Destination: ICEBERG Restaurant, Bondi Beach

Inspiration: Naomi Watts says, “ICEBERGS bondi beach is the best”

Actualization: Iceberg’s is famous and not an easy reservation!  Thanks Nicole Perna for hooking it up! Janae and I had a yummy dinner watching the sunset Sunday evening.  I’m going to pretend to be a foodie for a second….here’s what we ordered:

To start: A bottle of Cettadon Pinot Noir. Red wine has become a staple for me in Australia.  Always Pinot or Shiraz.
Butter lettuce and mini prawns fried with aoili.  The prawns sounded better than they tasted.
Main course: STING RAY!  A first for me.  The sting ray was good and prepared with mushrooms and spinach.

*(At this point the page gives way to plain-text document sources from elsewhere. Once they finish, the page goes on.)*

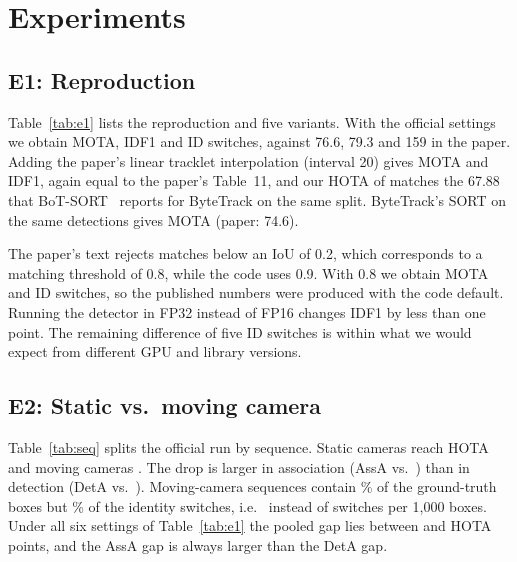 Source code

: \documentclass[conference]{IEEEtran}
\begin{document}
\section{Experiments}

\subsection{E1: Reproduction}\label{sec:e1}
Table~\ref{tab:e1} lists the reproduction and five variants. With the official settings we obtain \vEoneMOTA{} MOTA,
\vEoneIDF{} IDF1 and \vEoneIDs{} ID switches, against 76.6, 79.3 and 159 in the paper. Adding the paper's linear
tracklet interpolation (interval 20) gives \vInterpMOTA{} MOTA and \vInterpIDF{} IDF1, again equal to the paper's
Table~11, and our HOTA of \vEoneHOTA{} matches the 67.88 that BoT-SORT~\cite{aharon2022botsort} reports for ByteTrack on
the same split. ByteTrack's SORT on the same detections gives \vSortMOTA{} MOTA (paper: 74.6).

The paper's text rejects matches below an IoU of 0.2, which corresponds to a matching threshold of 0.8, while the code
uses 0.9. With 0.8 we obtain \vMatchEightMOTA{} MOTA and \vMatchEightIDs{} ID switches, so the published numbers were
produced with the code default. Running the detector in FP32 instead of FP16 changes IDF1 by less than one point.
The remaining difference of five ID switches is within what we would expect from different GPU and library versions.

\begin{table}[t]
\centering
\caption{E1: reproduction on MOT17 half-val ($^*$: ByteTrack's own evaluation).}
\label{tab:e1}
\footnotesize
\setlength{\tabcolsep}{3.5pt}

\end{table}

\subsection{E2: Static vs.\ moving camera}\label{sec:e2}
Table~\ref{tab:seq} splits the official run by sequence. Static cameras reach \vStaticHOTA{} HOTA and moving cameras
\vMovingHOTA. The drop is larger in association (AssA \vStaticAssA{} vs.\ \vMovingAssA) than in detection
(DetA \vStaticDetA{} vs.\ \vMovingDetA). Moving-camera sequences contain \vMovingShareGT\% of the ground-truth boxes but
\vMovingShareIDSW\% of the identity switches, i.e.\ \vMovingIDSWk{} instead of \vStaticIDSWk{} switches per 1{,}000
boxes. Under all six settings of Table~\ref{tab:e1} the pooled gap lies between \vGapMin{} and \vGapMax{} HOTA
points, and the AssA gap is always larger than the DetA gap.
\end{document}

Side of white aspargus was my favorite…the veggie in me:)
Dessert: Another staple. Espresso Martinis.
Now I’m not sure if it was the bug I caught the night before or just after effects of the sting ray but I dreamt, rather hallucinated some crazy stuff. Here’s my stream of consciousness. Post dream. It’s 5am.

Hallucination #1:
I go to a party. I am having fun but feel too tipsy and friends are angry when I say I need to go home and cannot get us into Paris Hilton’s party. Guy driving car takes us to party anyway.  We go in the Paris party and I eat cookies (chocolate chip oatmeal) and people are sleeping on every floor of the mansion.  When I say sleeping, I mean sprawled out, questionably alive. About 12 to a room.

Hallucination #2:
Heading back to the car, we jump in and as we are about to pull out there are 4 dogs and a dude with a shotgun out and he’s pissed we parked at his garage. The girls….transformed to Angela and Janae, are outside the car and Jeff (that’s what we’ll call the guy driving the car. He is a familiar face to me as a professional going-outer in LA) drives off without them and the girls are chasing car. I keep asking Jeff what he is doing? “Go back. Get them now.” He says he will when he can get far enough from the guy (shotgun shots in background). But then when we are far enough he just picks up speed. I’m freaking out about the girls and then all of a sudden the road ahead starts breaking and these transformer things are digging up the road and then from the depths of the earth rises a large blue all-earthly superhero. He has his arms crossed and he’s staring down and says. “You won’t go further into these soils. Turn around. Go. Go.”  Jeff freaks and reverses and I think, well we are getting the girls but I’m scared for my life and close my eyes thinking holy shit, holy shit, superhero and then I wake up (fake wake up). I start to tell Janae the story but as I get to superhero part I start to fall asleep as I keep saying,  “you are going to think I’m crazy you think I’m crazy” (PS Janae says I was really saying this aloud).

Hallucination #3:
Then I half wake up realizing I am talking in my sleep (still in the dream) and there were cockroaches in my bed biting me and making me crazy and I am having some sort of panic attack..can’t remember this one, but fake wake up again and my roommates are now Blake Lively and Jean Kwolek. I explain to Blake why I was crying and panting in my dream and halfway through the story she is like you are crazy and runs out of the room. I start to go back to sleep..

Hallucination #4:
Cut to Penn Badgley almost crying (trying to) but it was really bad acting and he was saying I can’t believe I let it happen. I just cannot. I’ve lost her. Blake really gave her virginity to Chace but I really wanted her back…yes Gossip Girl style but with their real names.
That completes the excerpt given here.